__Work item__: Below are the records; pull every line that includes "local".

[Saved data entries]
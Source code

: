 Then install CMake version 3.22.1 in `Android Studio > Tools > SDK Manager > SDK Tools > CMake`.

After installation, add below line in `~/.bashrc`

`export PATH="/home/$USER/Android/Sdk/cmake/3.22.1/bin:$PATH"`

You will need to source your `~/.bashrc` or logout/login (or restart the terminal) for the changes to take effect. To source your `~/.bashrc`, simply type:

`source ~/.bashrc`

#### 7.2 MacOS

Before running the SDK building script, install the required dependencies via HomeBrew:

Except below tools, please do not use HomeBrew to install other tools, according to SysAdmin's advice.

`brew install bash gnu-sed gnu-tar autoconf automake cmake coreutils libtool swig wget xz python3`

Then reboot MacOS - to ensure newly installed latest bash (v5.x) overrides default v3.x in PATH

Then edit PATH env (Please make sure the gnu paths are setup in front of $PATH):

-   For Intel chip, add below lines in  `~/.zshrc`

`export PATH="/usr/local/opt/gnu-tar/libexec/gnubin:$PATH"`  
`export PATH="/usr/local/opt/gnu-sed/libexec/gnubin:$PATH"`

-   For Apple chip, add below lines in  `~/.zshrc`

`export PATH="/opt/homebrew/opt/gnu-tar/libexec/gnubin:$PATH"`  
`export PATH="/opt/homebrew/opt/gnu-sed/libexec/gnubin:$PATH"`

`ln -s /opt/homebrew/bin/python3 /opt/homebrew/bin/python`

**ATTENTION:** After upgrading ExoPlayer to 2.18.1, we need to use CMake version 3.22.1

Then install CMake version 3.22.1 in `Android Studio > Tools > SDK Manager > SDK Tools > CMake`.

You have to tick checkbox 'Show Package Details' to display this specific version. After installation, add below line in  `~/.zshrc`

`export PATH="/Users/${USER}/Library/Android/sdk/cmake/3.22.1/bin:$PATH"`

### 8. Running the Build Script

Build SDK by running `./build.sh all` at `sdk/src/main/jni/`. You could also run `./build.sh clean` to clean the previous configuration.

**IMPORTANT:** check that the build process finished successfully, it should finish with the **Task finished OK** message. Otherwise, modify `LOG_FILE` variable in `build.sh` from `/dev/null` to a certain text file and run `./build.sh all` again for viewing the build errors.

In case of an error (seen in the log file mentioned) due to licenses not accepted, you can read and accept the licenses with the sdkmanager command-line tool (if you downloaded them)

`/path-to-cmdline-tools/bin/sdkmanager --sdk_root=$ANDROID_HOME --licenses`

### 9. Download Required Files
...
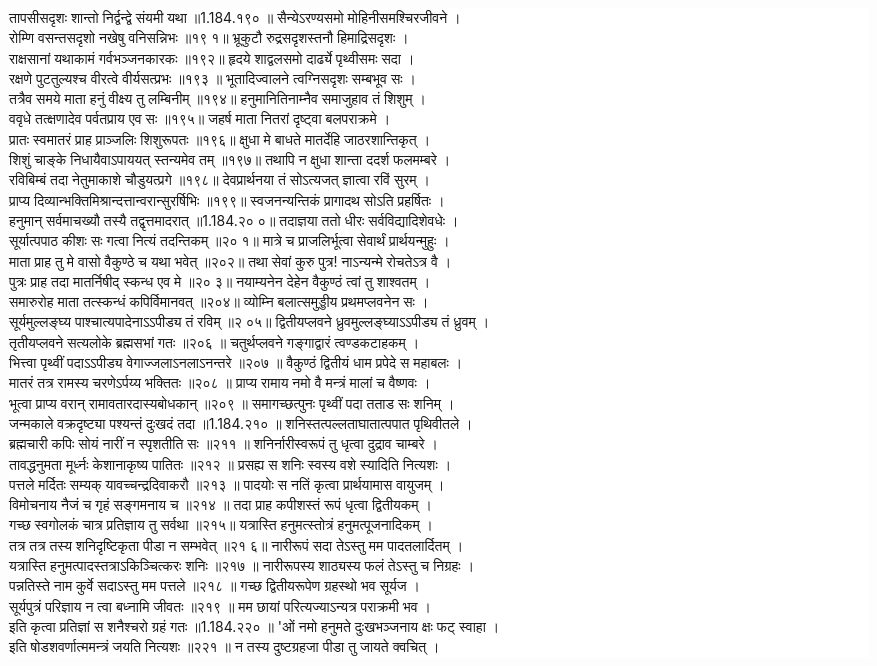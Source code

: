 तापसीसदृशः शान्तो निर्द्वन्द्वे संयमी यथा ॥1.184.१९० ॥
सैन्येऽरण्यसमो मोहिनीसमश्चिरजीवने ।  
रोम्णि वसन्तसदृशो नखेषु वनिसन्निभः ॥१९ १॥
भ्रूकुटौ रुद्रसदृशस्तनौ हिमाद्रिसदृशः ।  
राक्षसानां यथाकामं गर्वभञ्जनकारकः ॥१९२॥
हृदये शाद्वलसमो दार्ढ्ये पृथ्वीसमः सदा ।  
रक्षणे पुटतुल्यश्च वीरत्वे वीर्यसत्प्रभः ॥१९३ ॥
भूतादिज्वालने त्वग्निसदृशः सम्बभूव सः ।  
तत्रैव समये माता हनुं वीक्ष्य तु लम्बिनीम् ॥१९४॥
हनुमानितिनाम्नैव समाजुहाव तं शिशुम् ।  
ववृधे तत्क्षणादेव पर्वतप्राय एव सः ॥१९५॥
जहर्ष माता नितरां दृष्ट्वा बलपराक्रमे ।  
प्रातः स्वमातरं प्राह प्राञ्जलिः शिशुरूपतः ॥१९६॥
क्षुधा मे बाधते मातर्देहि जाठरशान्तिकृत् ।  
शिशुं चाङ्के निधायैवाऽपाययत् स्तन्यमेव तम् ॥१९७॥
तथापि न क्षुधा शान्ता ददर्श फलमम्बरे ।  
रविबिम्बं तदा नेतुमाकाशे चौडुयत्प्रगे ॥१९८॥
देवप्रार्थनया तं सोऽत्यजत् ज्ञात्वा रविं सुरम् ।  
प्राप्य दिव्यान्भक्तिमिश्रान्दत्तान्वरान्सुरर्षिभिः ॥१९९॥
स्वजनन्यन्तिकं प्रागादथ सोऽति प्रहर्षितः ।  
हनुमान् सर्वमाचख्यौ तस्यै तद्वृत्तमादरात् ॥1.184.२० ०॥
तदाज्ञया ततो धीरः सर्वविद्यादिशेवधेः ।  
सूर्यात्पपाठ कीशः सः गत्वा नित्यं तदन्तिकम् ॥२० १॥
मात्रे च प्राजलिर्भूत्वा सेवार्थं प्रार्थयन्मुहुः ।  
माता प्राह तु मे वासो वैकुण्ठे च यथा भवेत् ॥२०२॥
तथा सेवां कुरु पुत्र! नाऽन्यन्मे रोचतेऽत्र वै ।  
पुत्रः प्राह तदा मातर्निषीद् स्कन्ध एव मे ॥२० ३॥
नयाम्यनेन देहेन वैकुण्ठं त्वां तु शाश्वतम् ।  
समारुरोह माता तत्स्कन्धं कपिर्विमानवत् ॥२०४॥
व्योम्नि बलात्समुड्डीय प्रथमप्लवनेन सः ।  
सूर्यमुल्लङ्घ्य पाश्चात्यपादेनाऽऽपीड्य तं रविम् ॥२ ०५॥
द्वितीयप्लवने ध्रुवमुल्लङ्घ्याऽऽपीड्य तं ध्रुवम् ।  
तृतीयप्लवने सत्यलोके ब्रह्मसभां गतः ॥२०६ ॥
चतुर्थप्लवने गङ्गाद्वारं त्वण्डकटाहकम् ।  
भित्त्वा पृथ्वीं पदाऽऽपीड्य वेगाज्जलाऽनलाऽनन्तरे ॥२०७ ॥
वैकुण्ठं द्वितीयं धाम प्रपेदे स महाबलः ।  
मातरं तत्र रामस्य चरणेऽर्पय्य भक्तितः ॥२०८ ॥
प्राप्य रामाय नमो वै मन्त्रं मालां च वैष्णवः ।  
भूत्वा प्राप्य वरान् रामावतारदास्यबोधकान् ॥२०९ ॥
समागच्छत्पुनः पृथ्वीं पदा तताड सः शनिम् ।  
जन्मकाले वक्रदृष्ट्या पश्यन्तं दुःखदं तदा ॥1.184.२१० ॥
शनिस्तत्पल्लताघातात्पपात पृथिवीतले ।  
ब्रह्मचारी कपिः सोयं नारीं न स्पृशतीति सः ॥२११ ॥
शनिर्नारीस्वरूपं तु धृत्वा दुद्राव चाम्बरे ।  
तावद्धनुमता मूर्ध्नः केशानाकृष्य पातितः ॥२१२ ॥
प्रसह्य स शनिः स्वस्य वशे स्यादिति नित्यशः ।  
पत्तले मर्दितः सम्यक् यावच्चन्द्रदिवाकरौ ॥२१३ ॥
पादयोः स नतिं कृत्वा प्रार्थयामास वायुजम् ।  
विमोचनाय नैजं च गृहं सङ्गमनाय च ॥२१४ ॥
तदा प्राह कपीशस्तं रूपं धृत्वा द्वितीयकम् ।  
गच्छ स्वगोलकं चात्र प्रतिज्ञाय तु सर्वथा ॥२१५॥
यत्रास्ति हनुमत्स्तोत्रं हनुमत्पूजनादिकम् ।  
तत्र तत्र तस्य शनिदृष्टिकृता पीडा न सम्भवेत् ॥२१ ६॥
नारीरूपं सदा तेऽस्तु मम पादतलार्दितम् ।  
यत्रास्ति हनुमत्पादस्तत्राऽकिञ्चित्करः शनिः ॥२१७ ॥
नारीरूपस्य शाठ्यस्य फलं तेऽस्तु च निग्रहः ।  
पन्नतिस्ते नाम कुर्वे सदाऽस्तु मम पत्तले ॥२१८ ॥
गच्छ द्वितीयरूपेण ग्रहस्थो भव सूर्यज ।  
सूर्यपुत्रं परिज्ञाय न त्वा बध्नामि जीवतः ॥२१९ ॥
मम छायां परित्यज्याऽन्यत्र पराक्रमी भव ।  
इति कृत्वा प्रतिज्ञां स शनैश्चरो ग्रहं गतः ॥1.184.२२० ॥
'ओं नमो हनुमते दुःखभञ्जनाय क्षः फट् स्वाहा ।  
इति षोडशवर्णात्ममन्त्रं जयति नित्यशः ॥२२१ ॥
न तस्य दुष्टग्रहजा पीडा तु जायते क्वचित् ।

__Reply to the exercise__:
`export PATH="/usr/local/opt/gnu-tar/libexec/gnubin:$PATH"`  
`export PATH="/usr/local/opt/gnu-sed/libexec/gnubin:$PATH"`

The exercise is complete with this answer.